Ele também continha um divertido sistema de simulação de física, músicas "reais" (acessíveis nas hoje já tradicionais estações de rádio, o que fazia uma enorme diferença na nossa experiência com o jogo), o (atualmente já) tradicional sistema de "procurado pela polícia", chegando até a convocar o exército em nossa perseguição em seu mais grave estado de caos coletivo, e tudo isto, é claro, devidamente acompanhado por uma narrativa/estória que era tão profunda quanto ela precisava ser àquela altura - ou seja, muito pouco -, tudo para abarcar a constante porra-louquice maloqueira e inconsequente das nossas ações naquele universo.

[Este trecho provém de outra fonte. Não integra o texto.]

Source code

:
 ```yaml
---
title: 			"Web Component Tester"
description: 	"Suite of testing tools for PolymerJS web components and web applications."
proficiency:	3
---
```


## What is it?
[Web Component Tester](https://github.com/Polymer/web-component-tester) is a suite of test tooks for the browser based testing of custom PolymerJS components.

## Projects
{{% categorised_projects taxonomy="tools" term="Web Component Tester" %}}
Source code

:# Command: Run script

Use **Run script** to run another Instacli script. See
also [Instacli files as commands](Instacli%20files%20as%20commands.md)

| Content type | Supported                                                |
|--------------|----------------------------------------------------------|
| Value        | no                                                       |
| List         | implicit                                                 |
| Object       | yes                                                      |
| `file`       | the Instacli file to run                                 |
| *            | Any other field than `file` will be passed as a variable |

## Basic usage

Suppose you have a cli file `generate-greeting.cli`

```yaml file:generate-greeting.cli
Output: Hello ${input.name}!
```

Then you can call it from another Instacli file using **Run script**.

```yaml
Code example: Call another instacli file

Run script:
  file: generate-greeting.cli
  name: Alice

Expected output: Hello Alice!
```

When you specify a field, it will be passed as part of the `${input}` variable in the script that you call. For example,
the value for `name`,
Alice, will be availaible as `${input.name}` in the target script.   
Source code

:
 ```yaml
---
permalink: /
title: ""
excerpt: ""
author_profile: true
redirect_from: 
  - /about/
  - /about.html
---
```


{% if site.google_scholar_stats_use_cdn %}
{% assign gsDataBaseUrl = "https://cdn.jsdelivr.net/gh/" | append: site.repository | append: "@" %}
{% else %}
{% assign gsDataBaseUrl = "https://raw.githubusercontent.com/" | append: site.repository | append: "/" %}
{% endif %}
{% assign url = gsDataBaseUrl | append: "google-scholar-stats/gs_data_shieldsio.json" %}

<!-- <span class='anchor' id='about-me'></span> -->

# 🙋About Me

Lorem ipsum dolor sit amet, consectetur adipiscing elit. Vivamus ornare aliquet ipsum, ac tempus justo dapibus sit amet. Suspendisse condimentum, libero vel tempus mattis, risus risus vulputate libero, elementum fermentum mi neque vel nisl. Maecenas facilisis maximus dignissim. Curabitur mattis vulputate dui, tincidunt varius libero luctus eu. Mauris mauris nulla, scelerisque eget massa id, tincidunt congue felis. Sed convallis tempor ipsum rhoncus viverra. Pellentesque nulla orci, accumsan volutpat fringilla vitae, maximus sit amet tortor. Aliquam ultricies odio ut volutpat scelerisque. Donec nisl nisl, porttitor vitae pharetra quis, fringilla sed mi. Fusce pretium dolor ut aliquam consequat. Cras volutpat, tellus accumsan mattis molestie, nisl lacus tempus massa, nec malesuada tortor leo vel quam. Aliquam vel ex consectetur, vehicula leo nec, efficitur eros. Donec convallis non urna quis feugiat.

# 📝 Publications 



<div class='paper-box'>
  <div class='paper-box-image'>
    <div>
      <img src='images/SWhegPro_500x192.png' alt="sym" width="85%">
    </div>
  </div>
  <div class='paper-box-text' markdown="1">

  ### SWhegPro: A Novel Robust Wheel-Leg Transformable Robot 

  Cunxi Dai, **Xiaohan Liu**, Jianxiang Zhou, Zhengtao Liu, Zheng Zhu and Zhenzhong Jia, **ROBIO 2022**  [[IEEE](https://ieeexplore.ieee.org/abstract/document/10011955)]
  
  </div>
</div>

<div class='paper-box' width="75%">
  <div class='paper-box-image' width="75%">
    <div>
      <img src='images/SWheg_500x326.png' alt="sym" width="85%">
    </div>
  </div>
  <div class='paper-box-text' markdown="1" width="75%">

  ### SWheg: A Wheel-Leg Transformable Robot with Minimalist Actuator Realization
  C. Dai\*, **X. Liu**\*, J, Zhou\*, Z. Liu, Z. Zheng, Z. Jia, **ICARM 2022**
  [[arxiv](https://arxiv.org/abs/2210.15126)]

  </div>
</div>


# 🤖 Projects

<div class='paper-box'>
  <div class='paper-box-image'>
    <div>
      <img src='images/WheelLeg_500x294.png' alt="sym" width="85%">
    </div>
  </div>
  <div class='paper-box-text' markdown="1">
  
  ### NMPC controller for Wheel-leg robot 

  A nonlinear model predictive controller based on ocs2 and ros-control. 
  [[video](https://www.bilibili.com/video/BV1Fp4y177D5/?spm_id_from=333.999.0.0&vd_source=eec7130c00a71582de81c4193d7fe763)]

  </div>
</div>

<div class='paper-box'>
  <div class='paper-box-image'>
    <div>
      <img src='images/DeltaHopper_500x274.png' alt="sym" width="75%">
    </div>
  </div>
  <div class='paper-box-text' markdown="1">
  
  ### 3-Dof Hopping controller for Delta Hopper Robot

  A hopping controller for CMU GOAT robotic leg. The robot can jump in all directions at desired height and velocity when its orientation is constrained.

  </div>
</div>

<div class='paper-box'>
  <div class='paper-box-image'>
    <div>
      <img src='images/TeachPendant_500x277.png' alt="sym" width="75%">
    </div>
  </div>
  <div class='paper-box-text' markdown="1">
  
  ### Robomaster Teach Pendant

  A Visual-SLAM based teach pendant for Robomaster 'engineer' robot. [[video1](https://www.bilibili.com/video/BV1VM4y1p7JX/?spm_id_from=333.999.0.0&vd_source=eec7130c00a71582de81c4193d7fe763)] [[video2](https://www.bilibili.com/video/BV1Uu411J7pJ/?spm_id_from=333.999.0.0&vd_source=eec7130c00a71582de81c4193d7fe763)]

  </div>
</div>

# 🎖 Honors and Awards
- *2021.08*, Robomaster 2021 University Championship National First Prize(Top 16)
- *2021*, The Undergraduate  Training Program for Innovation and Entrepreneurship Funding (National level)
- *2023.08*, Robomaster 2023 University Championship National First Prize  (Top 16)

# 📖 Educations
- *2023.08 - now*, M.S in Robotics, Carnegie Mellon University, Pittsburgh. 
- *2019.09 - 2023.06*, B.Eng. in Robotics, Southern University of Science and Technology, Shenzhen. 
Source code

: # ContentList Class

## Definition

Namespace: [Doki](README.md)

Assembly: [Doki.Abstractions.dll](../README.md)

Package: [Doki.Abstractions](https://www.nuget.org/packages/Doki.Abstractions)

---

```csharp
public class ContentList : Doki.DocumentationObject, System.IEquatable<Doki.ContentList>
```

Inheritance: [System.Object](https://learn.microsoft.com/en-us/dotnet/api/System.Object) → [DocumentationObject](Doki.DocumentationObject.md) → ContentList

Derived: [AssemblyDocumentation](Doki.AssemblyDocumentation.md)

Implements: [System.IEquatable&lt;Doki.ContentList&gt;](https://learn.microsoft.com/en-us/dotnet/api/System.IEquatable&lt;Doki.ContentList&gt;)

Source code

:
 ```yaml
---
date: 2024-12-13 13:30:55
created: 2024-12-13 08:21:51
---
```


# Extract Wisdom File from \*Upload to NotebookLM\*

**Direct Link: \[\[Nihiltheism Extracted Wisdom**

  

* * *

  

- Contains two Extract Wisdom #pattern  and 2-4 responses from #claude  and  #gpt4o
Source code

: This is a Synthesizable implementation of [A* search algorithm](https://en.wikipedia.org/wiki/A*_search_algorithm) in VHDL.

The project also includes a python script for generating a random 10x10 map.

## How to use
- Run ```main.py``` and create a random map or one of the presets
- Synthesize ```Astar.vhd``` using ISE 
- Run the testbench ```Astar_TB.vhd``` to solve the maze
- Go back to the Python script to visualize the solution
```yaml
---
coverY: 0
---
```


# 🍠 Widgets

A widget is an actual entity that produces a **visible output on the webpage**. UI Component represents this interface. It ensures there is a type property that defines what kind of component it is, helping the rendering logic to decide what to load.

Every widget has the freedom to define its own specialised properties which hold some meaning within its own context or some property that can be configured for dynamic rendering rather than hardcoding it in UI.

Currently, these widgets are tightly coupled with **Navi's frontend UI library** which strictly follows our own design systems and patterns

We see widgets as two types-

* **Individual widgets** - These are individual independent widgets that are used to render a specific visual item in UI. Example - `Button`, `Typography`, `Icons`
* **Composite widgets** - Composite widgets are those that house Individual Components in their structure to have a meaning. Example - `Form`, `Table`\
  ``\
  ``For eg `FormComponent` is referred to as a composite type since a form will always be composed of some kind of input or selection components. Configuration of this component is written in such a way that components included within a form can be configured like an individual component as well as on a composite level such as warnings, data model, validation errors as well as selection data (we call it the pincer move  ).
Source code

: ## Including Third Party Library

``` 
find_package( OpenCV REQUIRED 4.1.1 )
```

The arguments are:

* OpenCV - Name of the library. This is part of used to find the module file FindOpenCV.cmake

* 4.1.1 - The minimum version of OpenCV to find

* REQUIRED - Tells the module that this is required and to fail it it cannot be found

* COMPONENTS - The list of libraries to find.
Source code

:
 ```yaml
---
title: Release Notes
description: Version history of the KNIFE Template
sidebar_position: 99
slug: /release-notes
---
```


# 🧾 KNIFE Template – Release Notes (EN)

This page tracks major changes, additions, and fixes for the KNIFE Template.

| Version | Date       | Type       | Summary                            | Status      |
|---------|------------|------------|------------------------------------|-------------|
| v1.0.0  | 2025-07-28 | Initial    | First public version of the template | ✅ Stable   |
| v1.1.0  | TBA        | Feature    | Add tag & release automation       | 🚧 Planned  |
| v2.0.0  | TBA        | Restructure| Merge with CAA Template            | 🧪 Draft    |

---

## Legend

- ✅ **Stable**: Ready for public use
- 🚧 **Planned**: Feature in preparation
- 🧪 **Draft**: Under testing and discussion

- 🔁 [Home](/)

Conclusão: era um jogo que exitosamente combinava um senso de realidade com um senso de irrealidade; de uma realística simulação da realidade com uma muito pouco realista liberdade de interagir com ela sem maiores consequências (exceção feita somente às puramente virtuais). Mas um "pequeno detalhe", com frequência negligenciado quando o assunto é GTA 3, são os seus gráficos: eles eram bons pra cacete - sim, mesmo contando aí a sua modelagem menos do que ideal. Pensemos apenas em seu senso de escala, até então inédito. Com todos aqueles sistemas dinâmicos correndo ao mesmo tempo e ainda conseguir segurar aqueles gráficos no PS2 ainda me parece ser um feito admirável.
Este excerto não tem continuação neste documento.